É o que preconiza a parte final do
§ 4º do art. 70:

Art. 70. (…)

§ 4º Nos crimes previstos no art. 171
do Decreto-Lei nº 2.848, de 7 de dezembro de 1940 (Código Penal), quando
praticados mediante depósito, mediante emissão de cheques sem suficiente
provisão de fundos em poder do sacado ou com o pagamento frustrado ou mediante
transferência de valores, a competência será definida pelo local do domicílio da vítima, e, em caso
de pluralidade de vítimas, a competência firmar-se-á pela prevenção
.

 

Esse novo § 4º do art. 70 do
CPP aplica-se aos processos penais que estavam em curso quando entrou em vigor
a Lei nº 14.155/2021? O juízo que estava processando o crime deverá remeter o
feito para o juízo do domicílio da vítima?
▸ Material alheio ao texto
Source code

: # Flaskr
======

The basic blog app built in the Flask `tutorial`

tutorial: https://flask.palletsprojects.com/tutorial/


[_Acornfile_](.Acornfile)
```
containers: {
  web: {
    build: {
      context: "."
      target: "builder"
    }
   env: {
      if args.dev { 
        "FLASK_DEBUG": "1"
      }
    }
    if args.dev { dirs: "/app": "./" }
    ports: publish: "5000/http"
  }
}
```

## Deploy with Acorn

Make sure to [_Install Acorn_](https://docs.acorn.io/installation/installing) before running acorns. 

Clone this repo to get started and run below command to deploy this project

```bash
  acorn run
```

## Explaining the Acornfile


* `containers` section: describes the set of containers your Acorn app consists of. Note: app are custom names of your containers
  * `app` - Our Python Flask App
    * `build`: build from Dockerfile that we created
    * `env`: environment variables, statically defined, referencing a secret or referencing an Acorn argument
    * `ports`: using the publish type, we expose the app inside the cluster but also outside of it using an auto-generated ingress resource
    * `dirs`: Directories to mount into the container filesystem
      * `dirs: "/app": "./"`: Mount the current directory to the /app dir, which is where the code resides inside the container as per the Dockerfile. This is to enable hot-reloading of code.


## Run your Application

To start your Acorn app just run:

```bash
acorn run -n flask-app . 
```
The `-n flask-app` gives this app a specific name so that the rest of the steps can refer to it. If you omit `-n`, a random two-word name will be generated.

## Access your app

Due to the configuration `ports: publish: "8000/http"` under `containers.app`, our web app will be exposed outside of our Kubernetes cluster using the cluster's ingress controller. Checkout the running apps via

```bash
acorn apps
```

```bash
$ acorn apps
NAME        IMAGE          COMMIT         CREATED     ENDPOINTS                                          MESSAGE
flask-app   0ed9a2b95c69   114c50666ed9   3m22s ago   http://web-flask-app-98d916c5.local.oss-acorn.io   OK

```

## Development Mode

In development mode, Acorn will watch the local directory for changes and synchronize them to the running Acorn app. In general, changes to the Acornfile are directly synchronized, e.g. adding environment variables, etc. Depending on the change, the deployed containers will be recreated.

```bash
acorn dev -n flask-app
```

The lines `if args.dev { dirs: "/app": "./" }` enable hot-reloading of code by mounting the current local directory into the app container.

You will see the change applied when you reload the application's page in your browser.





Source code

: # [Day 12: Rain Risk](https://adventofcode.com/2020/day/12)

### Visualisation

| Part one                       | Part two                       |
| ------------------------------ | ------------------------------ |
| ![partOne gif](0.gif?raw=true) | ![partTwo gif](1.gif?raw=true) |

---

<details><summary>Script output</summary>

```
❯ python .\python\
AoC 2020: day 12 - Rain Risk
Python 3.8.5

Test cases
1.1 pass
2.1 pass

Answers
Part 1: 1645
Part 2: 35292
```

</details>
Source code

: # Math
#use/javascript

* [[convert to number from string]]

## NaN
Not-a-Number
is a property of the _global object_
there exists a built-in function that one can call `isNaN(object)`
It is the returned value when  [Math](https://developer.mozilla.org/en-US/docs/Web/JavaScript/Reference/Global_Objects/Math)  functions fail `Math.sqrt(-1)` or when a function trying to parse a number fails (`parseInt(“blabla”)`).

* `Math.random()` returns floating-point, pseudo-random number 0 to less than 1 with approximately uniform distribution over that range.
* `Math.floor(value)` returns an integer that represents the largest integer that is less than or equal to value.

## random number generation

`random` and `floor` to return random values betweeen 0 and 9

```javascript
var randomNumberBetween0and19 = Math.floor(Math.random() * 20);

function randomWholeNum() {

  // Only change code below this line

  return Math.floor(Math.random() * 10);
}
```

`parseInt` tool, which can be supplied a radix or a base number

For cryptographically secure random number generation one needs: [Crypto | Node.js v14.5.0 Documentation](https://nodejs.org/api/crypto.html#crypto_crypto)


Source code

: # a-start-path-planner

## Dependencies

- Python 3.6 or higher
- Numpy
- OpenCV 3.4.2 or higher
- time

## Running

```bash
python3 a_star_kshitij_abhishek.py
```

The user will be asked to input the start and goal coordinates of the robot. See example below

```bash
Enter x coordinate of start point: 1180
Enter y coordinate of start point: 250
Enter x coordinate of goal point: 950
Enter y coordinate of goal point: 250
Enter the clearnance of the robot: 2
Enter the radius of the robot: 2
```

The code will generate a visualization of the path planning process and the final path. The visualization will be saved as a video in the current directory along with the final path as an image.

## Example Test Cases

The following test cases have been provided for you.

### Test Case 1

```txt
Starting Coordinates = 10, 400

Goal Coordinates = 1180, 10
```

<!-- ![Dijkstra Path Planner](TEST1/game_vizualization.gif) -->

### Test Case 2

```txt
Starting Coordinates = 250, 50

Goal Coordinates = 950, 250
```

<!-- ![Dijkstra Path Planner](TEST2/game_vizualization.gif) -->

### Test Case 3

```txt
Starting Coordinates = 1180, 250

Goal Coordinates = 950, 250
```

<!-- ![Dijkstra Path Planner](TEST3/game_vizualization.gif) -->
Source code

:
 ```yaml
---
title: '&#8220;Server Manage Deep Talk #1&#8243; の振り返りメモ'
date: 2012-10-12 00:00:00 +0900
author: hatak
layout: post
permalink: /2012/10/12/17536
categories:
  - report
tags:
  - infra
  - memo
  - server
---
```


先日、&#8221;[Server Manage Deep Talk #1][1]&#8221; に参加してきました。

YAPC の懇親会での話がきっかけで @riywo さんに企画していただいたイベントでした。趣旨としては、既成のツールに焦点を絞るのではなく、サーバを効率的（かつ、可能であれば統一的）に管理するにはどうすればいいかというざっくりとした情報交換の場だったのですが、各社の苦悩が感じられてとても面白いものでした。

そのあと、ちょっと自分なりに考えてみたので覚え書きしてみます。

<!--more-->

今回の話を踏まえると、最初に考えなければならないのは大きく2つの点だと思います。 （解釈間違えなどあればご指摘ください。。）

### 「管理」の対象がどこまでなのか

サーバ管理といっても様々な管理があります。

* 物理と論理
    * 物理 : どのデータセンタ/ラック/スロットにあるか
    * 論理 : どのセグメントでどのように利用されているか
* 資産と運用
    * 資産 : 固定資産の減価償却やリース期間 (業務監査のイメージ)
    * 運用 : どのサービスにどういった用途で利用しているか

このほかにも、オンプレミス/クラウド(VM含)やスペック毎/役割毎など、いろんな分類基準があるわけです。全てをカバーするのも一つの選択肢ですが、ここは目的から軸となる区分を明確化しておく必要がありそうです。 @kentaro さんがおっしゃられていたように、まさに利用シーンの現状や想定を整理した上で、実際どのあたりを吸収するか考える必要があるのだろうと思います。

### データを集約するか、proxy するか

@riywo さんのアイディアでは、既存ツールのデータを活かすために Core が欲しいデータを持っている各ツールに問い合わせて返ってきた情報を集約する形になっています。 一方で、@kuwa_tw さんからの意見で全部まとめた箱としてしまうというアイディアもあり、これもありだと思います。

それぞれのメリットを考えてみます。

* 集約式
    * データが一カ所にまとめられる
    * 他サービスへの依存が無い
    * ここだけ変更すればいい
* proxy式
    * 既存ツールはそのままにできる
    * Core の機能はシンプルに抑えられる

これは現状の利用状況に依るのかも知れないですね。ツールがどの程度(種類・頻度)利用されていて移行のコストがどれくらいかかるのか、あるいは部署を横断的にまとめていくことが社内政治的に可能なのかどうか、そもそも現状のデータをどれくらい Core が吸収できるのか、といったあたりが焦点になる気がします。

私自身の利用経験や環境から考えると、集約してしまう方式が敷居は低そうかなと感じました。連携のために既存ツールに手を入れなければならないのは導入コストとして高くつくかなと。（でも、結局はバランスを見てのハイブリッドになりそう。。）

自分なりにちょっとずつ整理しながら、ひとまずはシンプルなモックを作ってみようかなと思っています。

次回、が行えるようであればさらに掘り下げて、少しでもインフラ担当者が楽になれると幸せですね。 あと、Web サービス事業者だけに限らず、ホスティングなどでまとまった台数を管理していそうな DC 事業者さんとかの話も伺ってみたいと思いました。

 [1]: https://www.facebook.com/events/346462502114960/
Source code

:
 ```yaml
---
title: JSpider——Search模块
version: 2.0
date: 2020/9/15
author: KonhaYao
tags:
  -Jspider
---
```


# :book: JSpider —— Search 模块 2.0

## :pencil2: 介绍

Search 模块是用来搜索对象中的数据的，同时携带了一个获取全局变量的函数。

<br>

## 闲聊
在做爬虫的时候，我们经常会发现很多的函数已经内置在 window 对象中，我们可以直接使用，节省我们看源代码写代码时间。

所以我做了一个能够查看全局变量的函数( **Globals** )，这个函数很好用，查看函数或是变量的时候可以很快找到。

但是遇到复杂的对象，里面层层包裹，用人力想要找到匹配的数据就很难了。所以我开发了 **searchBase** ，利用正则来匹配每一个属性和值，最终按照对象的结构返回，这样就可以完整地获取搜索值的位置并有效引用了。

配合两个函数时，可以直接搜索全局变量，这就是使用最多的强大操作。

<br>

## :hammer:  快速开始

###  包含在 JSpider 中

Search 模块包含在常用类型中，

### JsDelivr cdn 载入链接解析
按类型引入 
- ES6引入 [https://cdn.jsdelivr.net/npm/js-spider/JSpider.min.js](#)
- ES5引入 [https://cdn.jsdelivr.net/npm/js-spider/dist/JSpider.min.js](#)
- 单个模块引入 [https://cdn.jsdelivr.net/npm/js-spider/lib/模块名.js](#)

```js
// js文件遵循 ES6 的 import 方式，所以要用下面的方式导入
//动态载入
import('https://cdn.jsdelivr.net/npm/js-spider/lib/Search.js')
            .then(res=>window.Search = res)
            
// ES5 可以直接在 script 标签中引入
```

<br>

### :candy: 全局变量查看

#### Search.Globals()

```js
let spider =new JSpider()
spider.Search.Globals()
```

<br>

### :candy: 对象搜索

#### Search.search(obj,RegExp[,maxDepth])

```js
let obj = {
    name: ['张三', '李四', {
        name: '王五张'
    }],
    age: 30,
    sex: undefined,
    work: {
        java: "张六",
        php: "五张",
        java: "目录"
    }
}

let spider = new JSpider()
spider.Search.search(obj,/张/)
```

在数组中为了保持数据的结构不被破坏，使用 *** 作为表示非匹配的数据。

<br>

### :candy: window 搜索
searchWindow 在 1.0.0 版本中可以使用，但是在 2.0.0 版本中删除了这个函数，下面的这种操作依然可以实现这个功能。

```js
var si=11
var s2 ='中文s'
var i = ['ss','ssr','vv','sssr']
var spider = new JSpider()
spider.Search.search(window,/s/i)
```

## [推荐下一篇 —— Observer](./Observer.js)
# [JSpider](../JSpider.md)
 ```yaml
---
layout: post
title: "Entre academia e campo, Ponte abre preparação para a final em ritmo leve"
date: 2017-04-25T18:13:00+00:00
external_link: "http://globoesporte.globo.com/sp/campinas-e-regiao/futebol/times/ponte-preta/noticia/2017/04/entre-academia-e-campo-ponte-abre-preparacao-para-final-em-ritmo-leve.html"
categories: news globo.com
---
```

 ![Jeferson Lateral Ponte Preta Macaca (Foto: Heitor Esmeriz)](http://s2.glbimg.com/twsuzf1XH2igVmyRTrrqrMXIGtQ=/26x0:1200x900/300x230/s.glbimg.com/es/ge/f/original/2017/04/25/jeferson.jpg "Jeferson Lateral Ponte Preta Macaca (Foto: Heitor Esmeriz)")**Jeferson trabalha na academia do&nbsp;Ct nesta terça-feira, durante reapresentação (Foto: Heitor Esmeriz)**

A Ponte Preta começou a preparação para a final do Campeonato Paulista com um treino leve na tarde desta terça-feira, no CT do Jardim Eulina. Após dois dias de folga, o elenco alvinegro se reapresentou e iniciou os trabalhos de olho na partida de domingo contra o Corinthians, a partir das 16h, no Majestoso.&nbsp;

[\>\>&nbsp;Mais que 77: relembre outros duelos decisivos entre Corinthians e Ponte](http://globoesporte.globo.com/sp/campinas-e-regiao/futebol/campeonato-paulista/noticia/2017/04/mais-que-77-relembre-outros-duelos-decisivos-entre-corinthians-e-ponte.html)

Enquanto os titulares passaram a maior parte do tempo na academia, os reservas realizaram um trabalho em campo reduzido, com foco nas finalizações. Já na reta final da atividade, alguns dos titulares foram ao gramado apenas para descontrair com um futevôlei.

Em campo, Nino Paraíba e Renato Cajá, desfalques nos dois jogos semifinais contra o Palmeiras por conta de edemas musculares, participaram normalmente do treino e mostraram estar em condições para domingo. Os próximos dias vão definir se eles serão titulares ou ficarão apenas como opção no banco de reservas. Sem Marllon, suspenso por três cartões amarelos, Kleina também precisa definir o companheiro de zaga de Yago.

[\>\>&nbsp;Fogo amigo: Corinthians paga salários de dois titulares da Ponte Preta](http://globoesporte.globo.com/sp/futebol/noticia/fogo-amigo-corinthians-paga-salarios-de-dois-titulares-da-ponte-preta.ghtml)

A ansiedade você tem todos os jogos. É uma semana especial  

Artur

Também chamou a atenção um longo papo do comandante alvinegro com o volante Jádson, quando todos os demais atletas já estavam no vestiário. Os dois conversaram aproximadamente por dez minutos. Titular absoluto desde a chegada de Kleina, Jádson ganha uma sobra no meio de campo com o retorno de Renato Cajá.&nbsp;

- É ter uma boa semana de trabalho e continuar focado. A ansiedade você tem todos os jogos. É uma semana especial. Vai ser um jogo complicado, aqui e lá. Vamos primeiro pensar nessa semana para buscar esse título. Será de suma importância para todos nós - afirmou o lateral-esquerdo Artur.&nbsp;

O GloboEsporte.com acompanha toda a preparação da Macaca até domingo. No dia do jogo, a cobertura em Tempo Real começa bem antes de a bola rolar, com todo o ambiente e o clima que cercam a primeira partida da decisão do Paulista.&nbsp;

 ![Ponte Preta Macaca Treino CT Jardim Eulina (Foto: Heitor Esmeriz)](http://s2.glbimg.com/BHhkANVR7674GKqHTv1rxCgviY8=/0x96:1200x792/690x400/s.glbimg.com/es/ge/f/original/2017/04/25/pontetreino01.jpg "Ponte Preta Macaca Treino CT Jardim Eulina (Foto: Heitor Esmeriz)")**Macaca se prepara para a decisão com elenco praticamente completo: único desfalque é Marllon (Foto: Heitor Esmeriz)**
NÃO. Vigora aqui o princípio da
“perpetuatio jurisdictionis” (perpetuação da jurisdição), previsto no art. 43
do CPC/2015 e que pode ser aplicado ao processo penal por força do art. 3º do
CPP.

Segundo esse princípio, uma vez
iniciado o processo penal perante determinado juízo, nele deve prosseguir até
seu julgamento. Assim, depois que o processo se iniciou perante um juízo, as
modificações que ocorrerem serão consideradas, em regra, irrelevantes para fins
de competência.

 

Exceções ao princípio da perpetuatio
jurisdictionis
:

Existem duas mudanças que irão
influenciar na competência, ou seja, duas situações em que o juízo que começou
a ação penal deixará de ser competente para continuar o processo por força de
fatos supervenientes. Veja:

a) Supressão do órgão
judiciário
: a lei (ou a CF) extingue o órgão judiciário (juízo) que era
competente para aquele processo.

Ex: a EC 45/2004 extinguiu os
Tribunais de Alçada e todos os recursos ali existentes foram redistribuídos.

 

b) Alteração da competência
absoluta
: pode acontecer de determinadas modificações do estado de fato ou
de direito alterarem as regras de competência absoluta para julgar aquele
crime.

Ex1: imaginemos que viesse uma EC
retirando da Justiça Federal a competência para julgar delitos contra servidores
públicos federais no exercício de suas funções;

Ex2: o crime doloso contra a vida
praticado por militar contra civil, ainda que cometido em serviço, deixou de
ser considerado crime militar e passou a ser crime comum por força da Lei nº 9.299/96,
que alterou o art. 9º, parágrafo único, do CPM (atual § 1º, por força da Lei nº
13.491/2017).

A regra e as
exceções estão previstas no art. 43 do CPC/2015 que, como vimos, aplica-se ao
processo penal em virtude do art. 3º do CPP:

Art. 43. Determina-se a competência no
momento do registro ou da distribuição da petição inicial, sendo irrelevantes
as modificações do estado de fato ou de direito ocorridas posteriormente, salvo
quando suprimirem órgão judiciário ou alterarem a competência absoluta.

 

Vigência

A Lei nº 14.155/2021 entrou em
vigor na data da sua publicação (28/05/2021).